TLDR
ESO Fund's top 10 events affecting the private markets for the month of January 2024.
January's Top Ten:
- Following in the footsteps of companies such as Canva, Stripe, and SpaceX, Databricks is giving some employees the chance to cash out. The company, which was valued last year at $43 billion, has lined up investors to buy some early staffer’s stock. Only employees who have been granted stock options, largely those who joined before 2019, would be eligible for the tender offer, the company told employees.
- Carta has exited the secondary trading business after a prominent startup customer complained that it was misusing information. The exit comes as the company was trying to evolve into a “private stock market for companies”, so its unclear at this time what impact the exit will have on the company’s valuation.
- Neuralink hit a milestone this past month after announcing that the first human has received a brain implant from the company. The company got Food and Drug Administration approval for the trial last May, saying it wanted to enlist people ages 22 and above who are living with quadriplegia due to a spinal cord injury or ALS.
- Cybersecurity startups Snyk and Cato are both preparing for potential 2024 IPOs. Snyk ranks among the top-valued cybersecurity unicorns with a valuation of $7.4 billion as of a late 2022 funding round. Meanwhile, SASE vendor Cato Networks disclosed that its valuation surpassed $3 billion in connection with its $238 million funding round in September 2023. For the cybersecurity industry, it’s been more than two years since a pure-play security vendor went public, even as numerous publicly traded cybersecurity vendors have been taken private.
- Several Tiger Global Management employees focused on raising capital have taken buyout offers after the firm has struggled to raise money for its latest venture capital fund. As of the second quarter of 2023, a $12.7 billion fund that Tiger started making investments from in October 2021 had a paper loss of 18%, and is currently bottom quartile of funds that started that year.

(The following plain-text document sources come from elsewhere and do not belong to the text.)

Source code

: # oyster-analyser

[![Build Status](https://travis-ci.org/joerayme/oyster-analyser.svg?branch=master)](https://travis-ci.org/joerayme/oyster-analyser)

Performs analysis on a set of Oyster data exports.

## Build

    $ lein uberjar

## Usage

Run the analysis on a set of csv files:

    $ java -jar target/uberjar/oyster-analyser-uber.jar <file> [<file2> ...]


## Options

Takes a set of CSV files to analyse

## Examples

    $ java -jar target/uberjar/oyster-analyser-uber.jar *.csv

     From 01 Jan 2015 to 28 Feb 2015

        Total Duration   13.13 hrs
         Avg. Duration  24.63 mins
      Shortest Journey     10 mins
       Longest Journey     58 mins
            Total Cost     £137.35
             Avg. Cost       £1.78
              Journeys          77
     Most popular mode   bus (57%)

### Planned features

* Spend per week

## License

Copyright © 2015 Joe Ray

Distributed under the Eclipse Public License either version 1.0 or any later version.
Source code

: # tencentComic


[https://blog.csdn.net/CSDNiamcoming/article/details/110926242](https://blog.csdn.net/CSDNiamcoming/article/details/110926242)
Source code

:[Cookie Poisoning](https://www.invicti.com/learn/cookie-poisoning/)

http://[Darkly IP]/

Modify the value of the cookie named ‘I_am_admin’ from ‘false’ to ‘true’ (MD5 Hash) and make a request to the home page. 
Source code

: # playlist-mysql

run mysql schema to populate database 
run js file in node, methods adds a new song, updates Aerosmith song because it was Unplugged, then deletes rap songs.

- Flexport is raising $260 million from e-commerce software giant Shopify, one of its biggest shareholders, according to two people with direct knowledge, giving the struggling logistics startup more breathing room after it burned through cash last year. The company has had three rounds of major layoffs since December 2022 with the most recent 15% cut as of this past month.
- Expense management startup Brex, which was valued at $12.3 billion two years ago, laid off 282 people, or about 20% of its staff during January. The company has stated that the reduction in force will put the company on a path to profitability.

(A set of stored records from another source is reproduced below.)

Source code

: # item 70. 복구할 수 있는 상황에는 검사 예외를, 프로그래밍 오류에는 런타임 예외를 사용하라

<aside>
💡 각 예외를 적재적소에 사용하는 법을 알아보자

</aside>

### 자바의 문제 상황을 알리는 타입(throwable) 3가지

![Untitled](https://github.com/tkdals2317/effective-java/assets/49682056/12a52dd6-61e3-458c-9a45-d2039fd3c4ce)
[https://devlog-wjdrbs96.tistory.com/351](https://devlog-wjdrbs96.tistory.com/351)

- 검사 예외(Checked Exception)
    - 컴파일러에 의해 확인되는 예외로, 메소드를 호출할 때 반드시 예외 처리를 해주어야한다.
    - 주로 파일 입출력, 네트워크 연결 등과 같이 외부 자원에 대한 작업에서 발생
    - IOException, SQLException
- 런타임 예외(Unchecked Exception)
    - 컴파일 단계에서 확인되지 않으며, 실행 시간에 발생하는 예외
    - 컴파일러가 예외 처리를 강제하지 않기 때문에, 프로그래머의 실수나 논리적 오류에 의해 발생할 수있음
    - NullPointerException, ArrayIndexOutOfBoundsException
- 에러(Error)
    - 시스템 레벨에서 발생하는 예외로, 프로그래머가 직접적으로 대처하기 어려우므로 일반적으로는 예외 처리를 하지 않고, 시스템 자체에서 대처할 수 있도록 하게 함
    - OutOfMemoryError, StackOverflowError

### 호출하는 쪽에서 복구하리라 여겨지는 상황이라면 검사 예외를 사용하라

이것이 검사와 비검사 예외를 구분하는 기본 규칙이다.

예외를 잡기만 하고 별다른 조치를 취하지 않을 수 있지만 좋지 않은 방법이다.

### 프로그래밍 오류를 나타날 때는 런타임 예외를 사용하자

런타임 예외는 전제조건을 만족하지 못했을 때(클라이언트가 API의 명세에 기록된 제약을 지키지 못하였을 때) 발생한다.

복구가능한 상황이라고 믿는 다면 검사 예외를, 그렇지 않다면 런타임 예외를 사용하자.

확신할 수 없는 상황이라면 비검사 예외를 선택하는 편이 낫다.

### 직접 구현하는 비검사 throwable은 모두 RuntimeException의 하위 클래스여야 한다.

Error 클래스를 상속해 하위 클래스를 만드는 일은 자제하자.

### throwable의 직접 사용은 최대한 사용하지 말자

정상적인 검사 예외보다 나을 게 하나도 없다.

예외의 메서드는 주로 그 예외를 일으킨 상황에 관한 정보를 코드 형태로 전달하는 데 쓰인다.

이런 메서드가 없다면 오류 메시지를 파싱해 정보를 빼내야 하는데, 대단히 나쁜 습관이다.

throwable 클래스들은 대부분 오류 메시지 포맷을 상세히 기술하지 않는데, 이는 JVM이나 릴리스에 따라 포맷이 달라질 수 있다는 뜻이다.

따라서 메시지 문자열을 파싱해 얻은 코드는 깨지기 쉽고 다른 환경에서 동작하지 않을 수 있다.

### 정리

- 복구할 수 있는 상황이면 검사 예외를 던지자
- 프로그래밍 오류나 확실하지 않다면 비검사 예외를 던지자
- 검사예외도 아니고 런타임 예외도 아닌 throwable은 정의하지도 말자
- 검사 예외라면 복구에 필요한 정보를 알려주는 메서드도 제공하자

- Vetamer Capital, an investor in public and private tech companies started by a Lone Pine Capital veteran just three years ago with $350 million to invest, has shut down its public-equities hedge fund and returned capital to investors. The hedge fund struggled to perform in the negative fintech landscape.
- TikTok is looking to up its e-commerce business as it starts to increase seller’s fees. Commission from sellers is increasing from 2% to 8%, in addition to charging 30 cents per transaction. TikTok shop debuted in September of last year and has already established a $3 billion run rate in the US since its debut.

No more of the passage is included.